Romance fiction disappointment – New contemporary romance fiction continues to underwhelm me and at times infuriate me. The propensity for first point of view and only from the female character points to a more boring and weaker story. Alice Clayton’s Nuts (previous post) was awful, I could not get past the first 100 pages of Penny Reid’s tedious Neanderthal Seeks Human (soooo far away from the odiously self-titled “A Smart Romance” and even though Colleen Hoover’s All Your Perfects was far superior to Reid and Clayton, especially with its promising and heart-saddening anti-meet-cute, it still lacked the richness that a two person perspective brings to a romance novel. Lindsey Kelk’s I Heart New York was so awful I gave up in Chapter 5 because I could not bear Angela, the main character/heroine. The story opens at her best friend’s wedding where Angela finds her long-time boyfriend having sex with another woman. There is the usual chaos and heartbreak especially when she discovers that all her friends – even the BFF bride -already knew. Angela’s mum is there to help her, etc etc but Angela decided to go to NY to escape her heartache. One of her last acts before she leaves is to pee (yes – pee! Urinate!) in her ex-boyfriend/fiance’s toiletries bag. And that was my tipping point. From here onwards, nothing could redeem this character for me, and I couldn’t bear to think that just another awful human gets their HEA when there are so many good people who don’t pee in their exes toiletry bag unable to find someone to care and love them. In my own mind, I preferred Angela go the way of Polites’s protagonist and wallow in a gritty suburban noir spa of her own bodily fluids. So yeah. I was not interested in investing any more time to this character.

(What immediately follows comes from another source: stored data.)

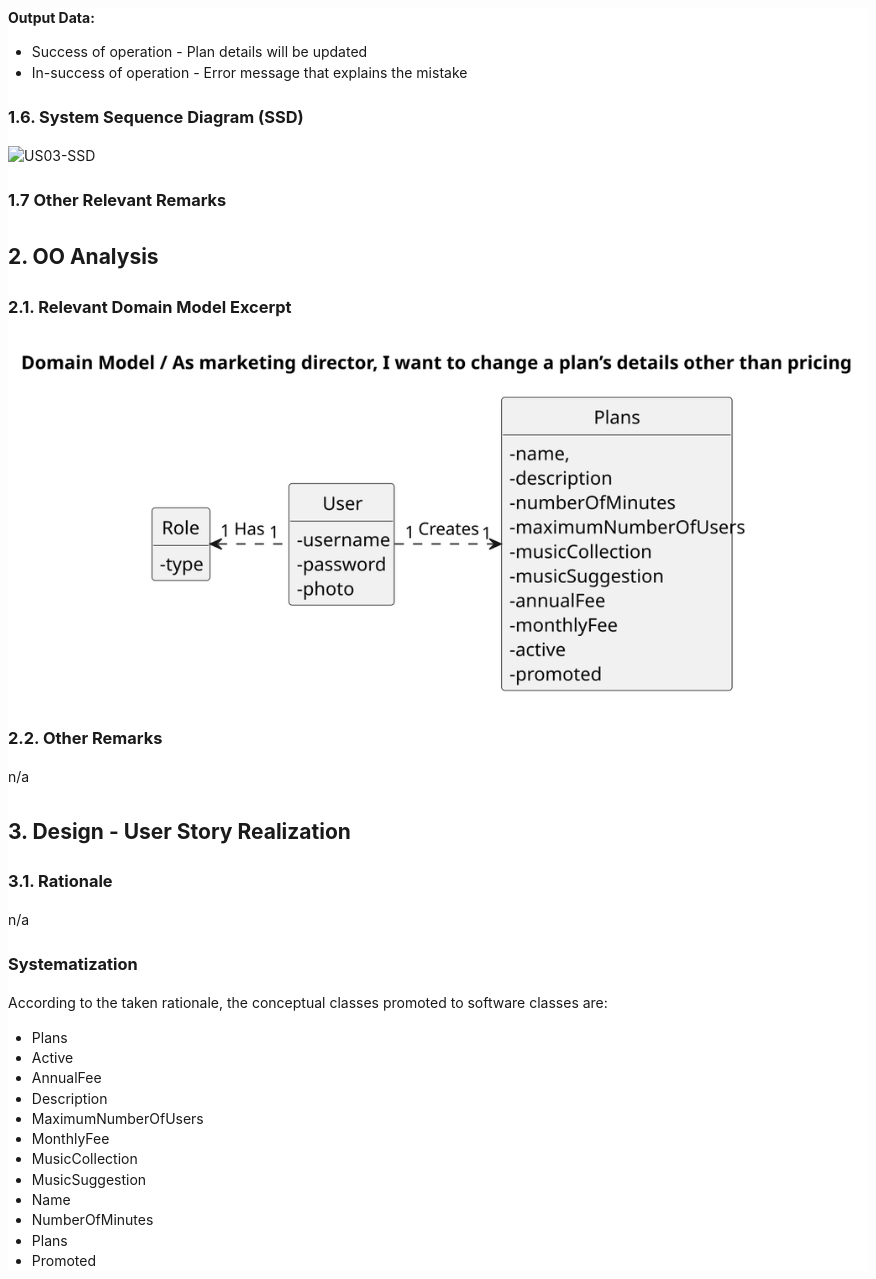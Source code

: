 **Output Data:**

* Success of operation - Plan details will be updated
* In-success of operation - Error message that explains the mistake

### 1.6. System Sequence Diagram (SSD)


![US03-SSD](SDD.svg)


### 1.7 Other Relevant Remarks


## 2. OO Analysis

### 2.1. Relevant Domain Model Excerpt 

![US03MD](MD.svg)

### 2.2. Other Remarks

n/a

## 3. Design - User Story Realization 

### 3.1. Rationale
n/a
### Systematization ##

According to the taken rationale, the conceptual classes promoted to software classes are:

* Plans
* Active
* AnnualFee
* Description
* MaximumNumberOfUsers
* MonthlyFee
* MusicCollection
* MusicSuggestion
* Name
* NumberOfMinutes
* Plans
* Promoted
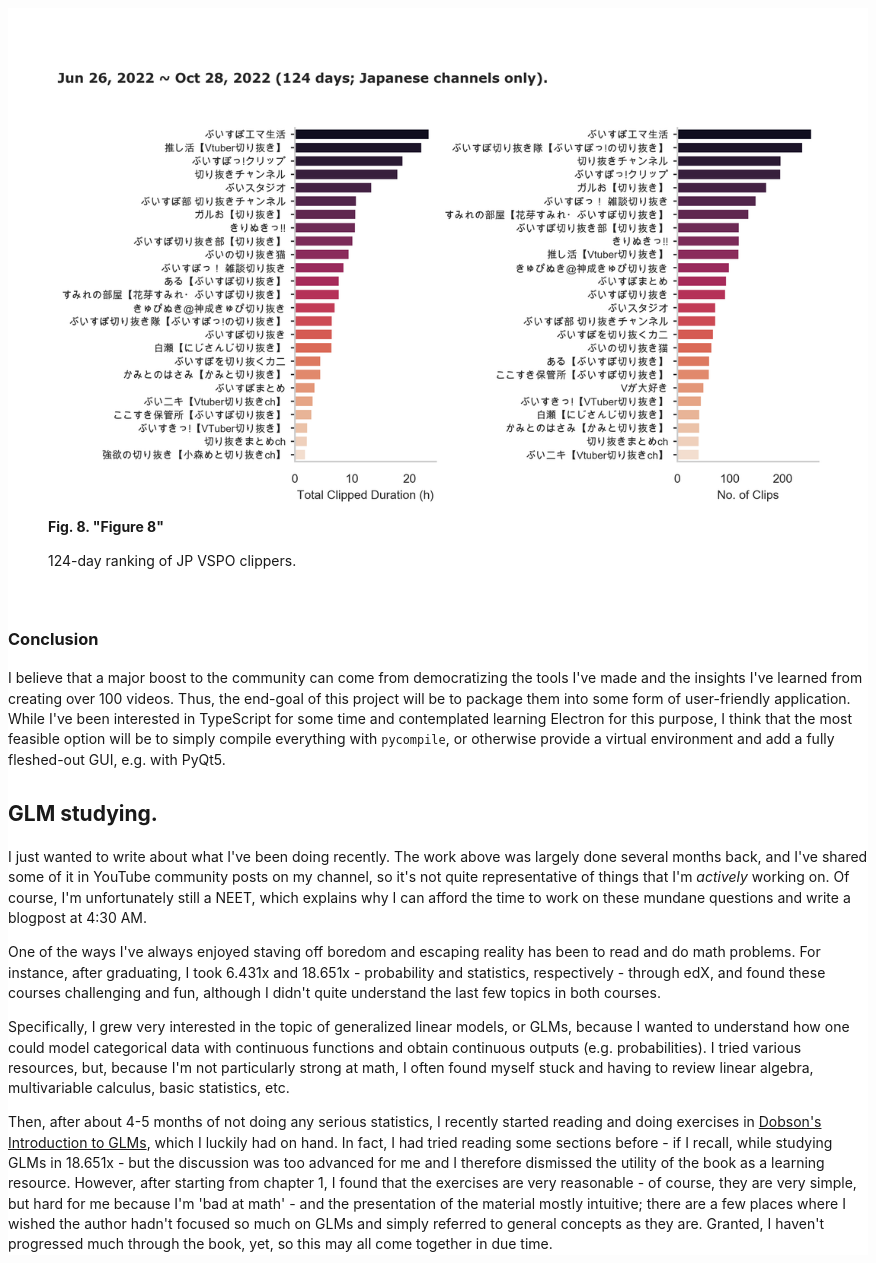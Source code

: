   </figcaption>
</figure>
<br>


<br>
<figure>
  <center>
    <img 
      src="https://github.com/haganenoneko/haganenoneko.github.io/blob/master/_posts/figs/2022-11-15-figs/top25_total-hours-count_124d_JP.png?raw=true"
      alt="124-day ranking of JP VSPO clippers"
      title=" "Figure 8"" width="100%" height="100%"
      style="horizontal-align:middle"
    />
  </center>
  <figcaption>
    <b> Fig. 8.  "Figure 8" </b>
    <br>
    <p> 124-day ranking of JP VSPO clippers. </p>
  </figcaption>
</figure>
<br>

### Conclusion

I believe that a major boost to the community can come from democratizing the tools I've made and the insights I've learned from creating over 100 videos. Thus, the end-goal of this project will be to package them into some form of user-friendly application. While I've been interested in TypeScript for some time and contemplated learning Electron for this purpose, I think that the most feasible option will be to simply compile everything with `pycompile`, or otherwise provide a virtual environment and add a fully fleshed-out GUI, e.g. with PyQt5.

## GLM studying.

I just wanted to write about what I've been doing recently. The work above was largely done several months back, and I've shared some of it in YouTube community posts on my channel, so it's not quite representative of things that I'm *actively* working on. Of course, I'm unfortunately still a NEET, which explains why I can afford the time to work on these mundane questions and write a blogpost at 4:30 AM. 

One of the ways I've always enjoyed staving off boredom and escaping reality has been to read and do math problems. For instance, after graduating, I took 6.431x and 18.651x - probability and statistics, respectively - through edX, and found these courses challenging and fun, although I didn't quite understand the last few topics in both courses. 

Specifically, I grew very interested in the topic of generalized linear models, or GLMs, because I wanted to understand how one could model categorical data with continuous functions and obtain continuous outputs (e.g. probabilities). I tried various resources, but, because I'm not particularly strong at math, I often found myself stuck and having to review linear algebra, multivariable calculus, basic statistics, etc. 

Then, after about 4-5 months of not doing any serious statistics, I recently started reading and doing exercises in [Dobson's Introduction to GLMs](https://www.amazon.ca/Introduction-Generalized-Linear-Models-Third/dp/1584889500), which I luckily had on hand. In fact, I had tried reading some sections before - if I recall, while studying GLMs in 18.651x - but the discussion was too advanced for me and I therefore dismissed the utility of the book as a learning resource. However, after starting from chapter 1, I found that the exercises are very reasonable - of course, they are very simple, but hard for me because I'm 'bad at math' - and the presentation of the material mostly intuitive; there are a few places where I wished the author hadn't focused so much on GLMs and simply referred to general concepts as they are. Granted, I haven't progressed much through the book, yet, so this may all come together in due time.
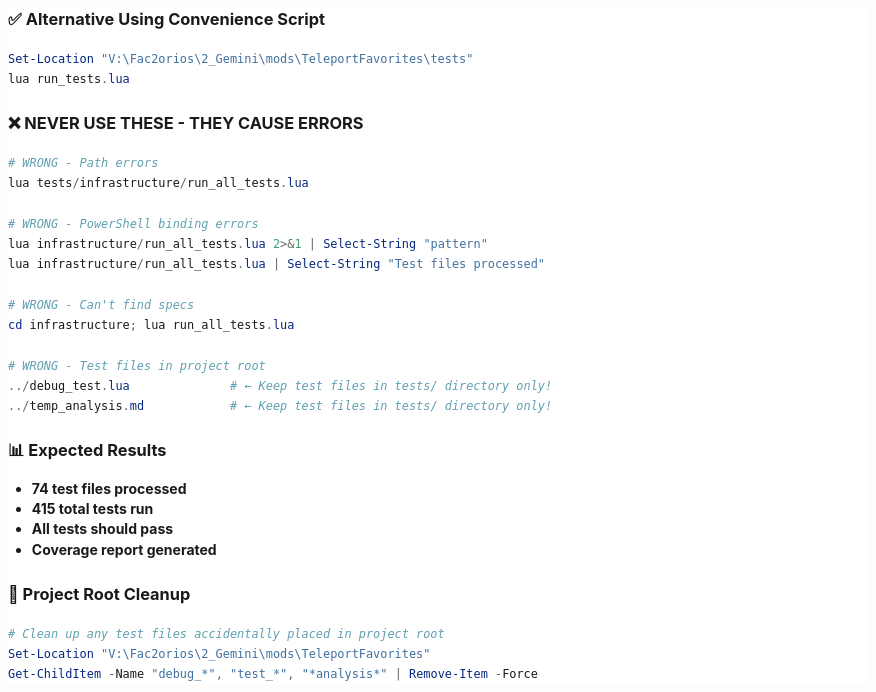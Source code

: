 ### ✅ Alternative Using Convenience Script  

```powershell
Set-Location "V:\Fac2orios\2_Gemini\mods\TeleportFavorites\tests" 
lua run_tests.lua
```

### ❌ NEVER USE THESE - THEY CAUSE ERRORS

```powershell
# WRONG - Path errors
lua tests/infrastructure/run_all_tests.lua

# WRONG - PowerShell binding errors  
lua infrastructure/run_all_tests.lua 2>&1 | Select-String "pattern"
lua infrastructure/run_all_tests.lua | Select-String "Test files processed"

# WRONG - Can't find specs
cd infrastructure; lua run_all_tests.lua

# WRONG - Test files in project root
../debug_test.lua              # ← Keep test files in tests/ directory only!
../temp_analysis.md            # ← Keep test files in tests/ directory only!
```

### 📊 Expected Results
- **74 test files processed**
- **415 total tests run**  
- **All tests should pass**
- **Coverage report generated**

### 🧹 Project Root Cleanup
```powershell
# Clean up any test files accidentally placed in project root
Set-Location "V:\Fac2orios\2_Gemini\mods\TeleportFavorites"
Get-ChildItem -Name "debug_*", "test_*", "*analysis*" | Remove-Item -Force
```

And it just feels as though there is this influx of awful heroes and awful heroines. So awful that it makes the alphahole heroes from the years gone by look like veritable angels. Which is the vein that I decided to deal with Helen Hoang’s The Kiss Quotient which was mostly good but…BUT! The Pretty Woman trope (in reverse) is far from a favourite. The male escort with the heart of gold understanding the autistic heroine when no-one else has ever managed worked for me, and though the relationship build was good, when the hero punches someone out right at the end, and it was a bit “yeah but nah” for me for any man whose impulse control has him beating someone up means that he has the potential to be violent to anyone. No pretending about the horrid realities of life. But he doesn’t get awful status. He seemed like a generally a nice character until that one scene edged him towards the passive aggressive alphahole in beta’s clothing.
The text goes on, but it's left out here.